Stored records:
:::::

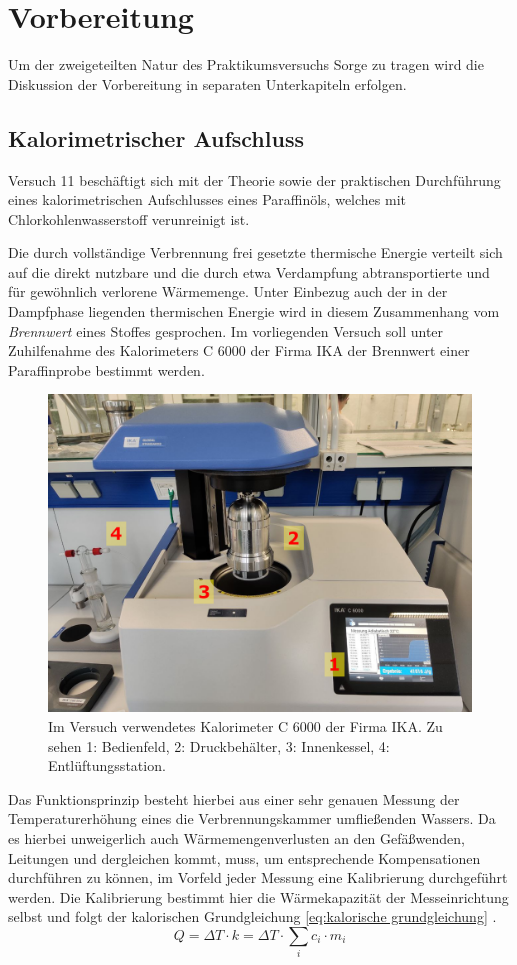 \chapter{Vorbereitung}
	Um der zweigeteilten Natur des Praktikumsversuchs Sorge zu tragen wird die Diskussion der Vorbereitung in separaten Unterkapiteln
	erfolgen.
	\section{Kalorimetrischer Aufschluss}\label{sec:vorbereitung kalorimetrischer aufschluss}
		Versuch 11 beschäftigt sich mit der Theorie sowie der praktischen Durchführung eines kalorimetrischen Aufschlusses
		eines Paraffinöls, welches mit Chlorkohlenwasserstoff verunreinigt ist.\par
		Die durch vollständige Verbrennung frei gesetzte thermische Energie verteilt sich auf die direkt nutzbare und die durch
		etwa Verdampfung abtransportierte und für gewöhnlich verlorene Wärmemenge. Unter Einbezug auch der in der Dampfphase liegenden
		thermischen Energie wird in diesem Zusammenhang vom \textit{Brennwert} eines Stoffes gesprochen.
		Im vorliegenden Versuch soll unter Zuhilfenahme des Kalorimeters C 6000 der Firma \textsc{IKA} der Brennwert einer Paraffinprobe
		bestimmt werden.
		\begin{figure}[h]
			\centering
			\includegraphics[width=.7\textwidth]{assets/photos/kaloriemeter_aufbau_edit.jpg}
			\caption[Im Versuch verwendetes Kalorimeter]{Im Versuch verwendetes Kalorimeter C 6000 der Firma \textsc{IKA}. Zu sehen 1: Bedienfeld, 2: Druckbehälter, 3: Innenkessel, 4: Entlüftungsstation.}
			\label{fig:kalorimeter aufbau}
		\end{figure}
		Das Funktionsprinzip besteht hierbei aus einer sehr genauen Messung der Temperaturerhöhung eines die Verbrennungskammer umfließenden
		Wassers. Da es hierbei unweigerlich auch Wärmemengenverlusten an den Gefäßwenden, Leitungen und dergleichen kommt, muss,
		um entsprechende Kompensationen durchführen zu können, im Vorfeld jeder Messung eine Kalibrierung durchgeführt werden.
		Die Kalibrierung bestimmt hier die Wärmekapazität der Messeinrichtung selbst und folgt der kalorischen Grundgleichung \cref{eq:kalorische grundgleichung} \cite{Einstieg.in.die.Physikalische.Chemie.fuer.Nebenfaechler.Bechmann.2016}.
		\begin{equation}
			Q = \Delta T \cdot k = \Delta T \cdot \sum_i c_i \cdot m_i
			\label{eq:kalorische grundgleichung}
		\end{equation}

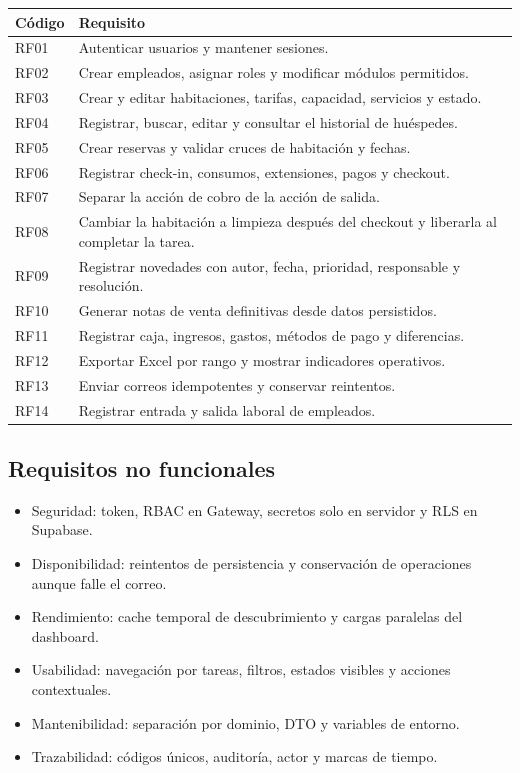 \documentclass[12pt,a4paper]{article}
\begin{document}
\begin{longtable}{p{1.5cm}p{12.5cm}}
\toprule
Código & Requisito \\
\midrule
RF01 & Autenticar usuarios y mantener sesiones. \\
RF02 & Crear empleados, asignar roles y modificar módulos permitidos. \\
RF03 & Crear y editar habitaciones, tarifas, capacidad, servicios y estado. \\
RF04 & Registrar, buscar, editar y consultar el historial de huéspedes. \\
RF05 & Crear reservas y validar cruces de habitación y fechas. \\
RF06 & Registrar check-in, consumos, extensiones, pagos y checkout. \\
RF07 & Separar la acción de cobro de la acción de salida. \\
RF08 & Cambiar la habitación a limpieza después del checkout y liberarla al completar la tarea. \\
RF09 & Registrar novedades con autor, fecha, prioridad, responsable y resolución. \\
RF10 & Generar notas de venta definitivas desde datos persistidos. \\
RF11 & Registrar caja, ingresos, gastos, métodos de pago y diferencias. \\
RF12 & Exportar Excel por rango y mostrar indicadores operativos. \\
RF13 & Enviar correos idempotentes y conservar reintentos. \\
RF14 & Registrar entrada y salida laboral de empleados. \\
\bottomrule
\end{longtable}

\subsection{Requisitos no funcionales}

\begin{itemize}
\item Seguridad: token, RBAC en Gateway, secretos solo en servidor y RLS en Supabase.
\item Disponibilidad: reintentos de persistencia y conservación de operaciones aunque falle el correo.
\item Rendimiento: cache temporal de descubrimiento y cargas paralelas del dashboard.
\item Usabilidad: navegación por tareas, filtros, estados visibles y acciones contextuales.
\item Mantenibilidad: separación por dominio, DTO y variables de entorno.
\item Trazabilidad: códigos únicos, auditoría, actor y marcas de tiempo.
\end{itemize}
\end{document}
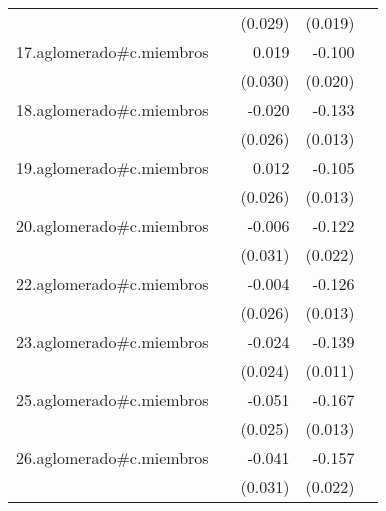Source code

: {\begin{longtable}{l*{4}{D{.}{.}{-1}}}
            &                     &     (0.029)         &     (0.019)         &                     \\
\addlinespace
17.aglomerado#c.miembros&                     &       0.019         &      -0.100\sym{***}&                     \\
            &                     &     (0.030)         &     (0.020)         &                     \\
\addlinespace
18.aglomerado#c.miembros&                     &      -0.020         &      -0.133\sym{***}&                     \\
            &                     &     (0.026)         &     (0.013)         &                     \\
\addlinespace
19.aglomerado#c.miembros&                     &       0.012         &      -0.105\sym{***}&                     \\
            &                     &     (0.026)         &     (0.013)         &                     \\
\addlinespace
20.aglomerado#c.miembros&                     &      -0.006         &      -0.122\sym{***}&                     \\
            &                     &     (0.031)         &     (0.022)         &                     \\
\addlinespace
22.aglomerado#c.miembros&                     &      -0.004         &      -0.126\sym{***}&                     \\
            &                     &     (0.026)         &     (0.013)         &                     \\
\addlinespace
23.aglomerado#c.miembros&                     &      -0.024         &      -0.139\sym{***}&                     \\
            &                     &     (0.024)         &     (0.011)         &                     \\
\addlinespace
25.aglomerado#c.miembros&                     &      -0.051\sym{*}  &      -0.167\sym{***}&                     \\
            &                     &     (0.025)         &     (0.013)         &                     \\
\addlinespace
26.aglomerado#c.miembros&                     &      -0.041         &      -0.157\sym{***}&                     \\
            &                     &     (0.031)         &     (0.022)         &                     \\

\end{longtable}}
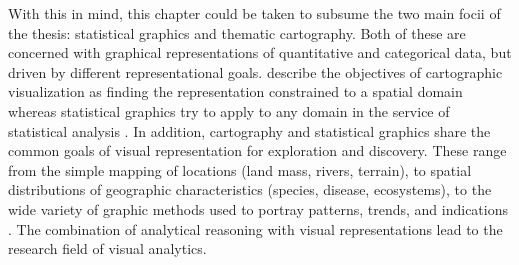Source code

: With this in mind, this chapter could be taken to subsume the two main focii of the thesis: statistical graphics and thematic cartography. Both of these are concerned with graphical representations of quantitative and categorical data, but driven by different representational goals. \citeauthor{Friendly.2001} describe the objectives of cartographic visualization as finding the representation constrained to a spatial domain whereas statistical graphics try to apply to any domain in the service of statistical analysis . In addition, cartography and statistical graphics share the common goals of visual representation for exploration and discovery. These range from the simple mapping of locations (land mass, rivers, terrain), to spatial distributions of geographic characteristics (species, disease, ecosystems), to the wide variety of graphic methods used to portray patterns, trends, and indications . The combination of analytical reasoning with visual representations lead to the research field of visual analytics.

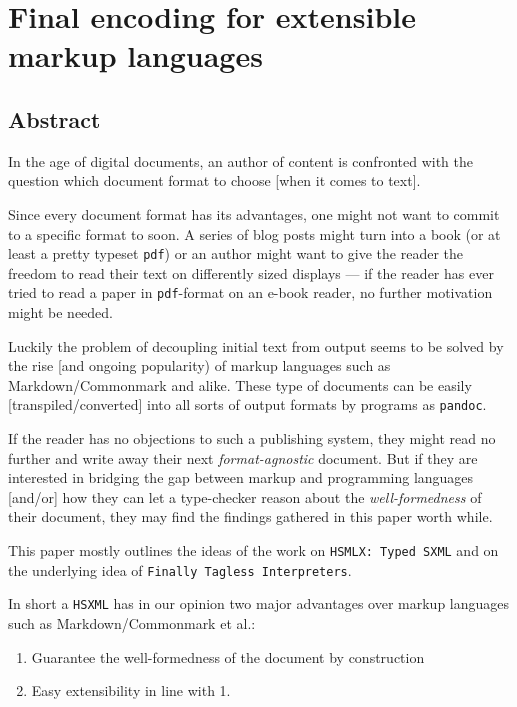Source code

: \documentclass[11pt]{article}
\author{Jonas Benn}
\date{\today}
\title{}
\begin{document}
\tableofcontents

\section{Final encoding for extensible markup languages}
\label{sec:org2648b02}

\subsection{Abstract}
\label{sec:org1f19f60}

In the age of digital documents, an author of content is confronted with the
question which document format to choose [when it comes to text].

Since every document format has its advantages, one might not want to commit to
a specific format to soon. A series of blog posts might turn into a book (or at
least a pretty typeset \texttt{pdf}) or an author might want to give the reader the
freedom to read their text on differently sized displays — if the reader has
ever tried to read a paper in \texttt{pdf}-format on an e-book reader, no further
motivation might be needed.

Luckily the problem of decoupling initial text from output seems to be solved by
the rise [and ongoing popularity) of markup languages such as
Markdown/Commonmark and alike. These type of documents can be easily
[transpiled/converted] into all sorts of output formats by programs as \texttt{pandoc}. 

If the reader has no objections to such a publishing system, they might read no
further and write away their next \emph{format-agnostic} document. But if they are
interested in bridging the gap between markup and programming languages [and/or]
how they can let a type-checker reason about the \emph{well-formedness} of their
document, they may find the findings gathered in this paper worth while.

This paper mostly outlines the ideas of the work on \texttt{HSMLX: Typed SXML} and on
the underlying idea of \texttt{Finally Tagless Interpreters}.

In short a \texttt{HSXML} has in our opinion two major advantages over markup languages
such as Markdown/Commonmark et al.:

\begin{enumerate}
\item Guarantee the well-formedness of the document by construction
\item Easy extensibility in line with 1.
\end{enumerate}
\end{document}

:::::

= What the task asks =
Search the data above for the string "their" and copy each line that has it.

= Your solution =
freedom to read their text on differently sized displays — if the reader has
further and write away their next \emph{format-agnostic} document. But if they are
how they can let a type-checker reason about the \emph{well-formedness} of their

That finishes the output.